The control is detection plus disclosure. Detection is the same DLP and endpoint stack that catches data leakage, configured to alert on traffic to consumer AI domains, not just enterprise ones. Disclosure is a written rule that a fast self-report of an incident is met with documentation and no penalty, while a hidden one is treated as a security incident. The point of the disclosure rule is not forgiveness. It is incentive design. You cannot fix what you cannot see, and you cannot see what your people are punished for showing you. This is the same logic every mature security organization applies to phishing-click rates and vulnerability disclosure. It is not new. It is just newly applied to a surface most companies are still pretending does not exist.

The consumer chat account was the whole of shadow AI when this guide was first written. It is not anymore. The same tools now run on a schedule, which turns a moment into a standing job and makes it its own failure mode.

Ungoverned automation

The first four failure modes are things your people do. The fifth is something your tools now do on their own, on a clock, after everyone has gone home. Shadow AI used to mean a single risky action: a paste into a consumer tab, a moment you could in principle recover from. A scheduled agent is different in kind. Someone writes a prompt once, picks a cadence, and the agent runs unattended against real systems, producing output other people come to depend on, and it keeps running after that person changes teams or leaves.

You are accumulating a second workforce that is not on any org chart, and the data says you cannot see it. Roughly a quarter of organizations have full visibility into the agents operating inside them. About one in seven send agents into production with security or IT sign-off. Fewer than half of running agents are actively monitored.6 Gartner expects AI-related legal claims to clear two thousand this year, and the recurring cause is missing audit trails for automated actions in regulated contexts.7 This is not a future exposure. It is a maintenance backlog and a compliance gap already sitting on your books.

The control is an agent inventory plus a kill switch, and on the right plan both already exist. The inventory is a list of every scheduled task, routine, and standing agent running against your systems: what each one touches, on what cadence, and who owns it. The kill switch is the set of admin controls most companies pay for and never turn on. Disable unattended agents org-wide with a single toggle, or scope them by role, by connector, and by the branches a code agent may write to. Stream the actions into your SIEM through the compliance log so a scheduled job becomes an auditable event instead of a rumor. Lock the configuration through managed device settings so it cannot be loosened on an individual machine.

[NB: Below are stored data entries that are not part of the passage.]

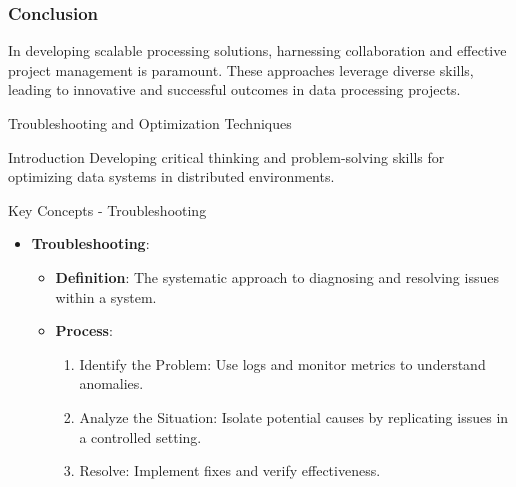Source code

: \documentclass[aspectratio=169]{beamer}
\begin{document}
\begin{frame}[fragile]
    \frametitle{Conclusion}
    In developing scalable processing solutions, harnessing collaboration and effective project management is paramount. 
    These approaches leverage diverse skills, leading to innovative and successful outcomes in data processing projects.
\end{frame}

\begin{frame}{Troubleshooting and Optimization Techniques}
    \begin{block}{Introduction}
        Developing critical thinking and problem-solving skills for optimizing data systems in distributed environments.
    \end{block}
\end{frame}

\begin{frame}{Key Concepts - Troubleshooting}
    \begin{itemize}
        \item \textbf{Troubleshooting}:
        \begin{itemize}
            \item \textbf{Definition}: The systematic approach to diagnosing and resolving issues within a system.
            \item \textbf{Process}:
            \begin{enumerate}
                \item Identify the Problem: Use logs and monitor metrics to understand anomalies.
                \item Analyze the Situation: Isolate potential causes by replicating issues in a controlled setting.
                \item Resolve: Implement fixes and verify effectiveness.
            \end{enumerate}
        \end{itemize}
    \end{itemize}
\end{frame}
\end{document}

The catch is the plan. Those toggles live on the enterprise tier. The individual, power-user, and small-team plans run the same scheduled tasks with thin or absent admin visibility and no compliance logging, which means the load-bearing automation is most likely to sit exactly where you have the least ability to see it: on the seats your best people expensed themselves. Anything that has become load-bearing belongs on a plan you can govern. The seat upgrade is cheaper than the breach. And the verifier constraint decides which jobs may run unattended in the first place. Schedule the work two people can mechanically agree is correct. Do not schedule the work that needs a careful read before anyone trusts it.

The heuristic

If you remember nothing else.

  1. Five failure modes, in order: data leakage, wrong answers, over-reliance, shadow AI, ungoverned automation. If your AI risk program names other categories before these five, it is not your AI risk program. It is somebody’s slide.
  2. Each failure mode has a paired control. Approved tier plus DLP. High-risk-workflow rule plus named reviewer. Unaided-work practice plus defend-the-reasoning culture. Detection plus rewarded disclosure. Agent inventory plus kill switch. One half of any pair is not a control.
  3. Telemetry beats policy. A control you cannot measure is a wish. The minimum telemetry is who is using which AI tool, on what surface, against which data class, and which agents run unattended, on what schedule, with which connectors and permissions.
  4. Reward fast disclosure. Treat concealment as the incident. This is the only sentence on culture you need.
  5. Kill switches matter more than approval gates. You will deploy AI things that fail. You need to be able to turn them off in an afternoon. For the agents, the off ramp already exists and is mostly unused: an admin toggle that disables every unattended agent at once, scoping by role, connector, and branch, a compliance log streamed to your SIEM, and managed device settings that keep anyone from loosening it locally. If you are paying for the enterprise tier, you already bought the off switch. Most companies have never turned it on. Procurement contracts should include the same off ramp for the tools you build on.
  6. The risk you can name is not the risk that is coming. Reserve a small budget and a standing meeting for the failure mode you have not seen yet. The agentic-workflow incident is no longer that risk. It arrived this year, and it has a control, the one above. The model-update regression and the vendor that disappears mid-quarter are still ahead of you. Something on this list will happen this year, and the only question is whether it is already in your register.
  7. No ethics committee. A named risk owner with a quarterly review and the authority to pull a tool off the approved list does the entire job an ethics committee was supposed to do, and actually does it.

Something to carry

Pull the last thirty days of endpoint or DLP logs filtered for traffic to known AI domains. The list is short and well-published. Every major chat tool, every major coding tool, plus the long tail of consumer wrappers your security team has probably already enumerated. Count distinct users.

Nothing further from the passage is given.